CASINO is a disturbing show by the great director Martin Scorsese
(MEAN STREETS, TAXI DRIVER, RAGING BULL, THE KING OF COMEDY,
GOODFELLAS, CAPE FEAR, and THE AGE OF INNOCENCE). Scorsese is obsessed
with evil and violence. Think of him as the Darth Vader of directors,
and yet, his work is frequently brilliant. His THE AGE OF INNOCENCE
was my second favorite movie of 1993. (To answer your question,
GETTYSBURG was number one for me that year). Scorsese has a talent of
which most directors can only dream.
Like the FBI warnings on the front of video tapes, let me warn all
viewers who are incapable or unwilling to see movies with extremely
graphic and arguably gratuitously violent scenes, you should pass on
this movie. Feel free to read the review of course. I will cover the
gory aspects at the end when I discuss its ridiculous mere R rating.
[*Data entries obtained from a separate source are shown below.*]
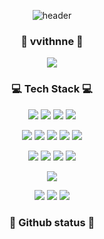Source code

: <div align="center">

![header](https://capsule-render.vercel.app/api?type=waving&color=E2C8CC&height=300&section=header&text=JoonghyunKim&fontColor=373737&fontSize=90&fontAlign=62&fontAlignY=32&desc=To%20become%20a%20top%20twenty%20percent%20developer...&descSize=25&descAlign=67&descAlignY=50)

### 👧 vvithnne 👧
<a href="https://blog.naver.com/rlawnd00000/"><img src="https://img.shields.io/badge/Blog-323232?style=flat&logo=Storyblok&logoColor=white"/></a>
  
  
### 💻 Tech Stack 💻

<img src="https://img.shields.io/badge/Java-007396?style=flat&logo=Java&logoColor=white"/></a>
<img src="https://img.shields.io/badge/Spring Boot-6DB33F?style=flat&logo=SpringBoot&logoColor=white"/></a>
<img src="https://img.shields.io/badge/Spring-6DB33f?style=flat&logo=Spring&logoColor=white"/></a>
<img src="https://img.shields.io/badge/Go-00ADD8?style=flat&logo=Go&logoColor=white"/></a>
  
<img src="https://img.shields.io/badge/HTML5-E34F26?style=flat&logo=HTML5&logoColor=white"/></a>
<img src="https://img.shields.io/badge/CSS3-1572B6?style=flat&logo=CSS3&logoColor=white"/></a>
<img src="https://img.shields.io/badge/JavaScript-F7DF1E?style=flat&logo=JavaScript&logoColor=white"/></a>
<img src="https://img.shields.io/badge/TypeScript-3178C6?style=flat&logo=TypeScript&logoColor=white"/></a>
<img src="https://img.shields.io/badge/jQuery-0769AD?style=flat&logo=jQuery&logoColor=white"/></a>

<img src="https://img.shields.io/badge/MySQL-4479A1?style=flat&logo=MySQL&logoColor=white"/></a>
<img src="https://img.shields.io/badge/Oracle-F80000?style=flat&logo=Oracle&logoColor=white"/></a>
<img src="https://img.shields.io/badge/MariaDB-003545?style=flat&logo=MariaDB&logoColor=white"/></a>
<img src="https://img.shields.io/badge/Linux-FCC624?style=flat&logo=Linux&logoColor=white"/></a>

<img src="https://img.shields.io/badge/Docker-2496ED?style=flat&logo=Docker&logoColor=white"/></a>

<img src="https://img.shields.io/badge/Redmine-B32024?style=flat&logo=Redmine&logoColor=white"/></a>
<img src="https://img.shields.io/badge/GitHub-181717?style=flat&logo=GitHub&logoColor=white"/></a>
<img src="https://img.shields.io/badge/Git-F05032?style=flat&logo=Git&logoColor=white"/></a>


### 🔎 Github status 🔎

<!-- ![dev-joonghyun overview](https://github.com/dev-junghyun0783/github-stats-transparent/blob/output/generated/overview.svg)
![dev-joonghyun languages](https://github.com/dev-junghyun0783/github-stats-transparent/blob/output/generated/languages.svg)
 -->

<!--
**junghyun0783/junghyun0783** is a ✨ _special_ ✨ repository because its `README.md` (this file) appears on your GitHub profile.

Here are some ideas to get you started:

- 🔭 I’m currently working on ...
- 🌱 I’m currently learning ...
- 👯 I’m looking to collaborate on ...
- 🤔 I’m looking for help with ...
- 💬 Ask me about ...
- 📫 How to reach me: ...
- 😄 Pronouns: ...
- ⚡ Fun fact: ...
-->
</div>
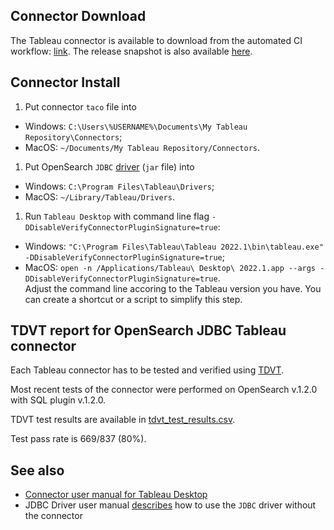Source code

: ## Connector Download

The Tableau connector is available to download from the automated CI workflow: [link](https://github.com/opensearch-project/sql-jdbc/actions/workflows/bi-connectors.yml).
The release snapshot is also available [here](opensearch_sql_jdbc.taco).

## Connector Install

1. Put connector `taco` file into
  * Windows: `C:\Users\%USERNAME%\Documents\My Tableau Repository\Connectors`;
  * MacOS: `~/Documents/My Tableau Repository/Connectors`.
1. Put OpenSearch `JDBC` [driver](../../README.md) (`jar` file) into
  * Windows: `C:\Program Files\Tableau\Drivers`;
  * MacOS: `~/Library/Tableau/Drivers`.
1. Run `Tableau Desktop` with command line flag `-DDisableVerifyConnectorPluginSignature=true`:
  * Windows: `"C:\Program Files\Tableau\Tableau 2022.1\bin\tableau.exe" -DDisableVerifyConnectorPluginSignature=true`;
  * MacOS: `open -n /Applications/Tableau\ Desktop\ 2022.1.app --args -DDisableVerifyConnectorPluginSignature=true`.    
Adjust the command line accoring to the Tableau version you have. You can create a shortcut or a script to simplify this step.

## TDVT report for OpenSearch JDBC Tableau connector

Each Tableau connector has to be tested and verified using [TDVT](https://tableau.github.io/connector-plugin-sdk/docs/tdvt).

Most recent tests of the connector were performed on OpenSearch v.1.2.0 with SQL plugin v.1.2.0.

TDVT test results are available in [tdvt_test_results.csv](tdvt_test_results.csv).

Test pass rate is 669/837 (80%).

## See also

* [Connector user manual for Tableau Desktop](tableau_support.md)
* JDBC Driver user manual [describes](../../docs/tableau.md) how to use the `JDBC` driver without the connector
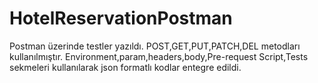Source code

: # HotelReservationPostman

Postman üzerinde testler yazıldı.
POST,GET,PUT,PATCH,DEL metodları kullanılmıştır.
Environment,param,headers,body,Pre-request Script,Tests sekmeleri kullanılarak json formatlı kodlar entegre edildi.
We are told that CASINO is a fictional show with fictional
characters that was adapted from a true story. This means the audience
hasn't a clue as to how true or realistic any of this is. I bought
some parts, but doubted others. The degree of reality was not a big
issue for me in this picture.
CASINO starts in the year 1983 with Sam "Ace" Rothstein (Robert
De Niro) being blown to bits in a mob hit in Las Vegas. It then
flashbacks back to ten years earlier and spends the rest of the movie
slowly working back to 1983. It seems that Ace is one of the world's
best gamblers since he does the research to make sure his bets are all
sure things. He makes so much money for the mob that they make him
manager of their Tangiers casino in Las Vegas. He is a consummate
businessman and turns the Tangiers into a highly efficient operation
that is a money pump for the mob.
The mob bosses stay safely in Kansas City, and they send a runner
once a week to skim money off of the top of the casino's take. When
the runner comes, Ace and everyone else turn their heads. Ace has a
series of titles at the casino to keep one step ahead of the gaming
commission, but the casino is nominally run by a puppet director of the
Teamster's Union pension fund, Phillip Greene (Kevin Pollak). It turns
out all you had to do then to work in a casino was apply for a license,
actually getting one was unnecessary. It took ten years to process the
application, and so long as you change titles every few years, your
application would go to the back to the bottom of the stack thus
ensuring that any unsavory past and any mob connections are never
discovered. This and the details of operating a casino is the best
part of the show. I collected tons of fun trivia about how pit bosses
work, how card cheating schemes are detected, etc.
Eventually Ace, the Albert Speer of the casino business, has his
world complicated by the arrival of his old mob friend Nicky Santoro
(Joe Pesci). Ace just wants to run a "clean" casino and spend his time
figuring out more innovative marketing techniques. Nicky, on the other
hand, wants to use mayhem and murder to arrange payoffs from everyone
in all of the casinos, but especially in the Tangiers. Since Nicky is
a made man, and Ace is Jewish, Nicky holds the upper hand with the mob.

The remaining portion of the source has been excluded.